Money the authority receives that does not fall under the categories described above must be deposited immediately to the credit of the authority, subject to disbursement under the Act. Except as provided in the Act, the municipality may not obligate itself, and may not be obligated, to pay any sums from public funds, other than money received by the municipality under the Act, for or on account of the activities of the authority.
Borrowing & Bonding
An authority may borrow money and issue its negotiable revenue bonds under the Revenue Bond Act. With the approval of the municipality's governing body, the authority may borrow money and issue its revenue bonds or notes to finance all or part of the costs of water resource improvements in connection with the implementation of a development plan in the development area; or the refund, or refund in advance, of bonds or notes issued under the Water Resource Improvement TIF Authority Act.
An authority may finance any of the following by issuing revenue bonds or notes:
-- The cost of purchasing, acquiring, constructing, improving, enlarging, extending, or repairing property in connection with the implementation of a development plan in the development area.
-- Any engineering, architectural, legal, accounting, or financial expenses.
-- The costs necessary or incidental to the borrowing of money.
-- Interest on the bonds or notes during the period of construction.
-- A reserve for payment of principal and interest on the bonds or notes.
-- A reserve for operation and maintenance until sufficient revenue has developed.
An authority may secure the bonds and notes by mortgage, assignment, or pledge of the property and any money, revenue, or income received in connection with the property.
Bonds and notes issued under the Act are exempt from all taxation in Michigan. The interest on them is exempt from all taxation in Michigan, even if subject to Federal income tax.
A municipality is not liable on bonds or notes of an authority, and the bonds or notes are not a debt of the municipality. They must contain on their face a statement to that effect.
An authority's bonds and notes may be invested in by all public officers, State agencies and political subdivisions, insurance companies, banks, savings and loan associations, investment companies, and fiduciaries and trustees, and may be deposited with and received by all public officers and the agencies and political subdivisions of this State for any purpose for which the deposit of bonds is authorized.
Tax Increment Financing
If an authority determines that it is necessary for the achievement of the Act's purposes, it may prepare a tax increment financing plan and submit the plan to the governing body of the municipality. The TIF plan must include a development plan, a detailed explanation of the TIF procedure, the maximum amount of bonded indebtedness to be incurred, and the duration of the program, and must be in compliance with the Act. The plan must contain a statement of the estimated impact of the TIF plan on the assessed values of all taxing jurisdictions in which the development area is located. The plan may provide for the use of part or all of the captured assessed value, but the portion intended to be used by the authority must be stated clearly in the TIF plan. The authority or municipality may exclude from the captured assessed value growth in property value resulting solely from inflation, and the plan must set forth the method for excluding such growth.

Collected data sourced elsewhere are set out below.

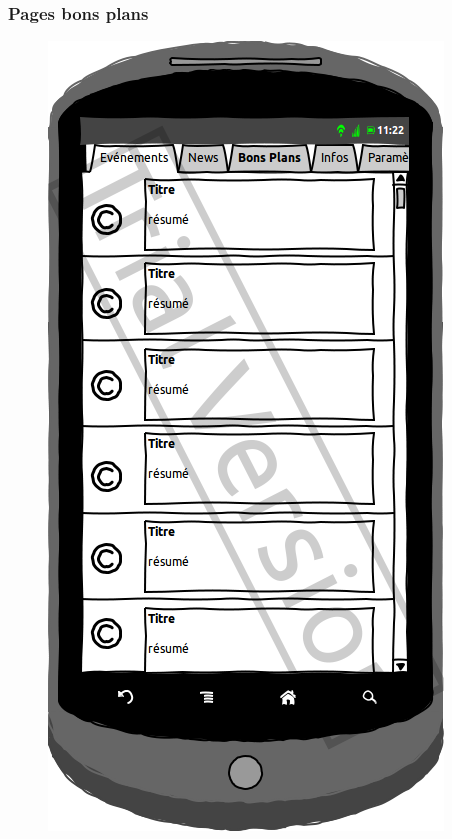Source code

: \documentclass[a4paper, 11px]{article}
\begin{document}
\subsubsection{Pages bons plans}
\begin{figure}[htbp]
	\begin{minipage}[c]{.50\linewidth}
		\begin{center}
			\includegraphics[scale=0.3]{../../Sketch/Android/BP.png}
		\end{center}
	\end{minipage}
	\hfill
	\begin{minipage}[c]{.50\linewidth}
		\begin{center}

\end{center}
\end{minipage}
\end{figure}
\end{document}
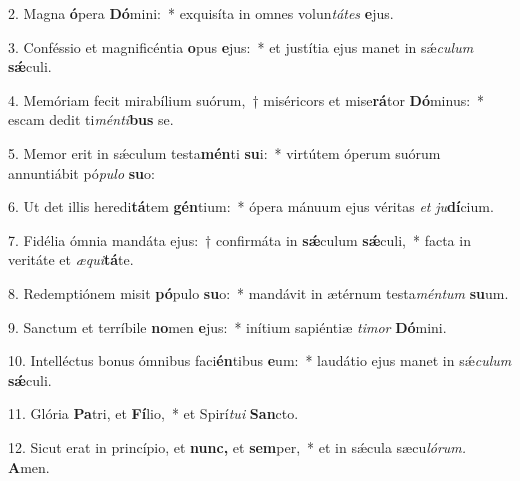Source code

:\item 2. Magna \textbf{ó}pera \textbf{Dó}mini:~* exquisíta in omnes volun\textit{tátes} \textbf{e}jus.
\item 3. Conféssio et magnificéntia \textbf{o}pus \textbf{e}jus:~* et justítia ejus manet in sǽ\textit{culum} \textbf{sǽ}culi.
\item 4. Memóriam fecit mirabílium suórum,~† miséricors et mise\textbf{rá}tor \textbf{Dó}minus:~* escam dedit ti\textit{ménti}\textbf{bus} se.
\item 5. Memor erit in sǽculum testa\textbf{mén}ti \textbf{su}i:~* virtútem óperum suórum annuntiábit pó\textit{pulo} \textbf{su}o:
\item 6. Ut det illis heredi\textbf{tá}tem \textbf{gén}tium:~* ópera mánuum ejus véritas \textit{et} \textit{ju}\textbf{dí}cium.
\item 7. Fidélia ómnia mandáta ejus:~† confirmáta in \textbf{sǽ}culum \textbf{sǽ}culi,~* facta in veritáte et \textit{æqui}\textbf{tá}te.
\item 8. Redemptiónem misit \textbf{pó}pulo \textbf{su}o:~* mandávit in ætérnum testa\textit{méntum} \textbf{su}um.
\item 9. Sanctum et terríbile \textbf{no}men \textbf{e}jus:~* inítium sapiéntiæ \textit{timor} \textbf{Dó}mini.
\item 10. Intelléctus bonus ómnibus faci\textbf{én}tibus \textbf{e}um:~* laudátio ejus manet in sǽ\hspace{0.03em}\textit{culum} \textbf{sǽ}culi.
\item 11. Glória \textbf{Pa}tri, et \textbf{Fí}lio,~* et Spirí\textit{tui} \textbf{San}cto.
\item 12. Sicut erat in princípio, et \textbf{nunc,} et \textbf{sem}per,~* et in sǽcula sæcu\hspace{0.03em}\textit{lórum.} \textbf{A}men.
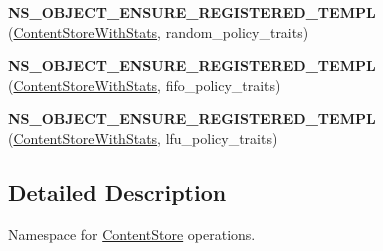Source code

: \begin{DoxyCompactItemize}
\item 
{\bfseries N\+S\+\_\+\+O\+B\+J\+E\+C\+T\+\_\+\+E\+N\+S\+U\+R\+E\+\_\+\+R\+E\+G\+I\+S\+T\+E\+R\+E\+D\+\_\+\+T\+E\+M\+PL} (\hyperlink{classns3_1_1ndn_1_1cs_1_1ContentStoreWithStats}{Content\+Store\+With\+Stats}, random\+\_\+policy\+\_\+traits)\hypertarget{namespacens3_1_1ndn_1_1cs_a91ad44f35af7747bfed0f7b09759bc5e}{}\label{namespacens3_1_1ndn_1_1cs_a91ad44f35af7747bfed0f7b09759bc5e}

\item 
{\bfseries N\+S\+\_\+\+O\+B\+J\+E\+C\+T\+\_\+\+E\+N\+S\+U\+R\+E\+\_\+\+R\+E\+G\+I\+S\+T\+E\+R\+E\+D\+\_\+\+T\+E\+M\+PL} (\hyperlink{classns3_1_1ndn_1_1cs_1_1ContentStoreWithStats}{Content\+Store\+With\+Stats}, fifo\+\_\+policy\+\_\+traits)\hypertarget{namespacens3_1_1ndn_1_1cs_ae9636508513637c9b6ec311fb7d3df37}{}\label{namespacens3_1_1ndn_1_1cs_ae9636508513637c9b6ec311fb7d3df37}

\item 
{\bfseries N\+S\+\_\+\+O\+B\+J\+E\+C\+T\+\_\+\+E\+N\+S\+U\+R\+E\+\_\+\+R\+E\+G\+I\+S\+T\+E\+R\+E\+D\+\_\+\+T\+E\+M\+PL} (\hyperlink{classns3_1_1ndn_1_1cs_1_1ContentStoreWithStats}{Content\+Store\+With\+Stats}, lfu\+\_\+policy\+\_\+traits)\hypertarget{namespacens3_1_1ndn_1_1cs_a4326a8369adf0894afe9d4fff46cfeb6}{}\label{namespacens3_1_1ndn_1_1cs_a4326a8369adf0894afe9d4fff46cfeb6}

\end{DoxyCompactItemize}


\subsection{Detailed Description}
Namespace for \hyperlink{classns3_1_1ndn_1_1ContentStore}{Content\+Store} operations. 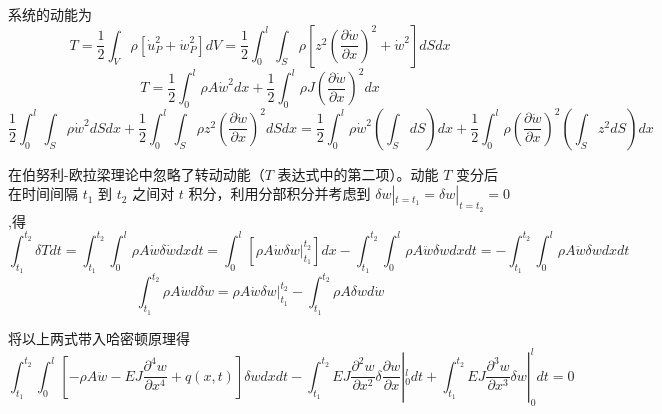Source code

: \documentclass[12pt,a4paper]{article}
\begin{document}
系统的动能为
$$
T=\frac{1}{2}\int_{V}\rho\left[\dot{u}^2_P+\dot{w}^2_P\right]dV=\frac{1}{2}\int_{0}^{l}\int_{S}\rho\left[z^2\left(\frac{\partial\dot{w}}{\partial x}\right)^2+\dot{w}^2\right]dSdx
$$
$$
T=\frac{1}{2}\int_{0}^{l}\rho A\dot{w}^2dx+\frac{1}{2}\int_{0}^{l}\rho J\left(\frac{\partial\dot{w}}{\partial x}\right)^2dx
$$
$$
\frac{1}{2}\int_{0}^{l}\int_{S}\rho\dot{w}^2dSdx+\frac{1}{2}\int_{0}^{l}\int_{S}\rho z^2\left(\frac{\partial\dot{w}}{\partial x}\right)^2dSdx=\frac{1}{2}\int_{0}^{l}\rho\dot{w}^2\left(\int_{S}dS\right)dx+\frac{1}{2}\int_{0}^{l}\rho\left(\frac{\partial\dot{w}}{\partial x}\right)^2\left(\int_{S}z^2dS\right)dx
$$

在伯努利-欧拉梁理论中忽略了转动动能（$T$ 表达式中的第二项）。动能 $T$ 变分后在时间间隔 $t_1$ 到 $t_2$ 之间对 $t$ 积分，利用分部积分并考虑到 $\delta w|_{t=t_1}=\delta w|_{t=t_2}=0$,得
$$
\int_{t_1}^{t_2}\delta Tdt=\int_{t_1}^{t_2}\int_{0}^{l}\rho A\dot{w}\delta\dot{w}dxdt=\int_{0}^{l}\left[\rho A\dot{w}\delta w|_{t_1}^{t_2}\right]dx-\int_{t_1}^{t_2}\int_{0}^{l}\rho A\ddot{w}\delta wdxdt=-\int_{t_1}^{t_2}\int_{0}^{l}\rho A\ddot{w}\delta wdxdt
$$
$$
\int_{t_1}^{t_2}\rho A\dot{w}d\delta w=\rho A\dot{w}\delta w|_{t_1}^{t_2}-\int_{t_1}^{t_2}\rho A\delta wd\dot{w}
$$

将以上两式带入哈密顿原理得
$$
\int_{t_1}^{t_2}\int_{0}^{l}\left[-\rho A\ddot{w}-EJ\frac{\partial^4 w}{\partial x^4}+q(x,t)\right]\delta wdxdt-\int_{t_1}^{t_2}EJ\frac{\partial^2 w}{\partial x^2}\delta\frac{\partial w}{\partial x}|_0^ldt+\int_{t_1}^{t_2}EJ\frac{\partial^3 w}{\partial x^3}\delta w|_0^ldt=0
$$
\end{document}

Approval of a TIF plan must comply with the Act's notice, hearing, and disclosure provisions for the adoption of a development plan. If the development plan is part of the TIF plan, only one hearing and approval procedure is required.
Before the public hearing on a TIF plan, the governing body must give the taxing jurisdictions levying taxes subject to capture a reasonable opportunity to meet with the governing body. The authority must inform the taxing jurisdictions fully of the fiscal and economic implications of the proposed development area. The taxing jurisdictions may present their recommendations at the public hearing on the TIF plan. The authority may enter into agreements with the taxing jurisdictions and the governing body of the municipality in which the development area is located to share a portion of the captured assessed value of the development area.
A TIF plan may be modified if the modification is approved by the governing body upon notice and after public hearings and agreements as required for approval of the original plan.
Within 60 days after the public hearing, the governing body in a taxing jurisdiction levying ad valorem property taxes that otherwise would be subject to capture may exempt its taxes from capture by adopting a resolution to that effect and filing a copy with the clerk in the municipality proposing to create the authority. If the governing body levies a separate millage for public library purposes, at the request of the public library board, that separate millage is exempt from the capture. The resolution takes effect when filed with the clerk, and remains effective until a copy of a resolution rescinding it is filed with the clerk.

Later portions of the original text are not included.